Géographie des conflits récents : quelques articles (2)


Voici une actualisation du billet "Géographie des conflits récents : quelques articles" (11 mai 2009) qui proposait une "revue des revues" sur la polémogéographie. De la même façon, il s'agit de proposer des articles récents sur la géographie des conflits armés et sur la conflictualités des territoires, et de mettre à disposition les liens et leurs résumés.

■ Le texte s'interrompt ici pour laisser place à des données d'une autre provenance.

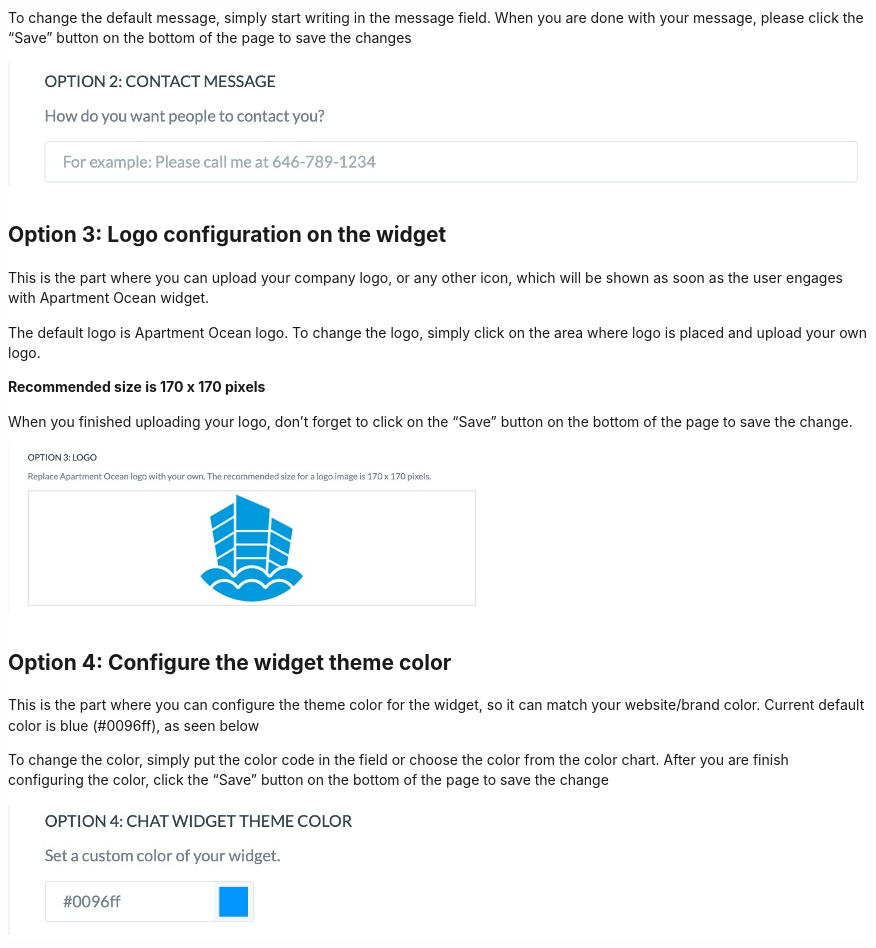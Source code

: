 To change the default message, simply start writing in the message field. When you are done with your message, please click the “Save” button on the bottom of the page to save the changes

<img src="/assets/images/widget2.jpg">

## Option 3: Logo configuration on the widget

This is the part where you can upload your company logo, or any other icon, which will be shown as soon as the user engages with Apartment Ocean widget.

The default logo is Apartment Ocean logo. To change the logo, simply click on the area where logo is placed and upload your own logo.

**Recommended size is 170 x 170 pixels**

When you finished uploading your logo, don’t forget to click on the “Save” button on the bottom of the page to save the change.

<img src="/assets/images/widget3.jpg">

## Option 4: Configure the widget theme color 

This is the part where you can configure the theme color for the widget, so it can match your website/brand color. Current default color is blue (#0096ff), as seen below
 
To change the color, simply put the color code in the field or choose the color from the color chart. After you are finish configuring the color, click the “Save” button on the bottom of the page to save the change

<img src="/assets/images/widget4.jpg">
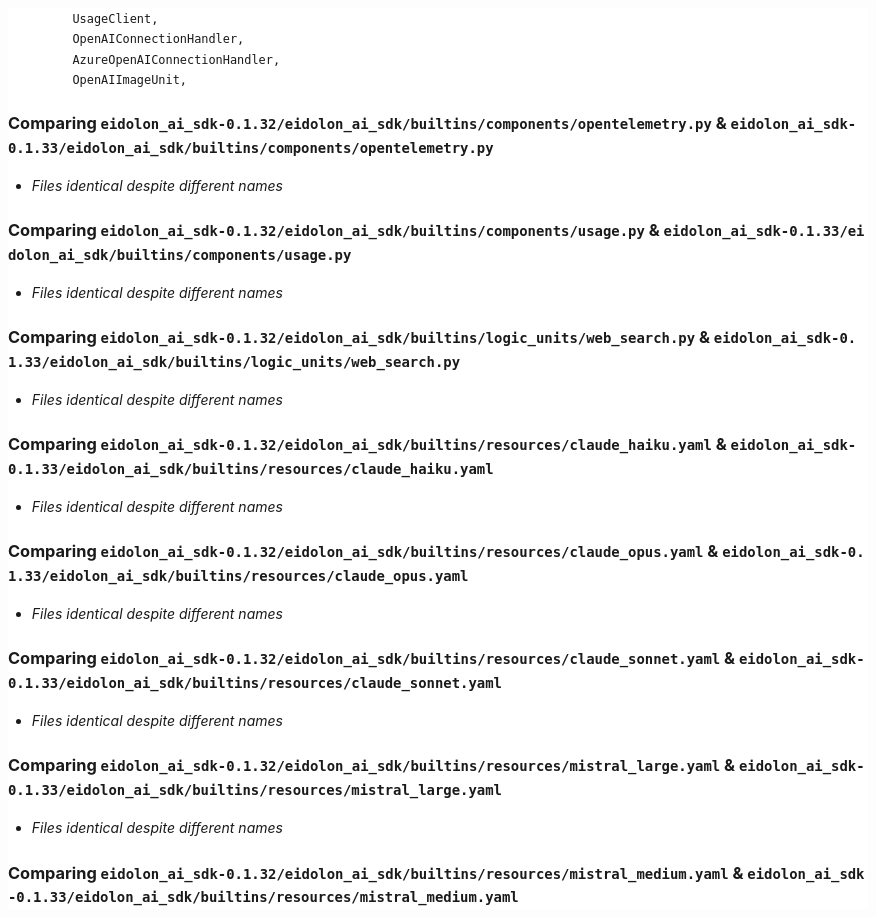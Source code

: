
 ```diff
         UsageClient,
         OpenAIConnectionHandler,
         AzureOpenAIConnectionHandler,
         OpenAIImageUnit,
```

### Comparing `eidolon_ai_sdk-0.1.32/eidolon_ai_sdk/builtins/components/opentelemetry.py` & `eidolon_ai_sdk-0.1.33/eidolon_ai_sdk/builtins/components/opentelemetry.py`

 * *Files identical despite different names*

### Comparing `eidolon_ai_sdk-0.1.32/eidolon_ai_sdk/builtins/components/usage.py` & `eidolon_ai_sdk-0.1.33/eidolon_ai_sdk/builtins/components/usage.py`

 * *Files identical despite different names*

### Comparing `eidolon_ai_sdk-0.1.32/eidolon_ai_sdk/builtins/logic_units/web_search.py` & `eidolon_ai_sdk-0.1.33/eidolon_ai_sdk/builtins/logic_units/web_search.py`

 * *Files identical despite different names*

### Comparing `eidolon_ai_sdk-0.1.32/eidolon_ai_sdk/builtins/resources/claude_haiku.yaml` & `eidolon_ai_sdk-0.1.33/eidolon_ai_sdk/builtins/resources/claude_haiku.yaml`

 * *Files identical despite different names*

### Comparing `eidolon_ai_sdk-0.1.32/eidolon_ai_sdk/builtins/resources/claude_opus.yaml` & `eidolon_ai_sdk-0.1.33/eidolon_ai_sdk/builtins/resources/claude_opus.yaml`

 * *Files identical despite different names*

### Comparing `eidolon_ai_sdk-0.1.32/eidolon_ai_sdk/builtins/resources/claude_sonnet.yaml` & `eidolon_ai_sdk-0.1.33/eidolon_ai_sdk/builtins/resources/claude_sonnet.yaml`

 * *Files identical despite different names*

### Comparing `eidolon_ai_sdk-0.1.32/eidolon_ai_sdk/builtins/resources/mistral_large.yaml` & `eidolon_ai_sdk-0.1.33/eidolon_ai_sdk/builtins/resources/mistral_large.yaml`

 * *Files identical despite different names*

### Comparing `eidolon_ai_sdk-0.1.32/eidolon_ai_sdk/builtins/resources/mistral_medium.yaml` & `eidolon_ai_sdk-0.1.33/eidolon_ai_sdk/builtins/resources/mistral_medium.yaml`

Evelyne Ritaine, "La barrière et le checkpoint : mise en politique de l’asymétrie", Cultures & Conflits, n°73, pp. 15-33.
En considérant tous les murs de séparation contemporains (frontières blindées, lignes de cessez-le-feu outrepassées, séparations urbaines, gated communities) comme des gestes comparables (processus de blindage d’une limite territorialisée, destinés à contrôler la circulation des personnes), que peut-on apprendre de leur sens politique dans le contexte de la globalisation ? Le blindage contemporain de la limite territorialisée apparaît comme une réponse asymétrique à la perception d’un péril asymétrique. En se préoccupant d’« enfermer dehors » les indésirables, c’est-à-dire de prévenir un danger asymétrique, cette politique du Mur crée un espace public asymétrique. Asymétrique par le pouvoir de décision de la séparation que s’arroge l’une des parties, la plus puissante, tandis que l’autre est séparée de fait. Asymétrique par le pouvoir de contrôle qui se déploie ainsi, incarné par une lourde technologie militaro-policière, dans le triage des personnes - de leurs statuts. Asymétrique par le pouvoir de catégoriser qui vient légitimer la séparation, en définissant un espace de la sécurité et un espace du risque, un statut de reconnaissance et un statut de suspicion, une liberté de circulation et une limitation de la liberté de circulation, une reconnaissance de la dignité et une imposition de l’humiliation.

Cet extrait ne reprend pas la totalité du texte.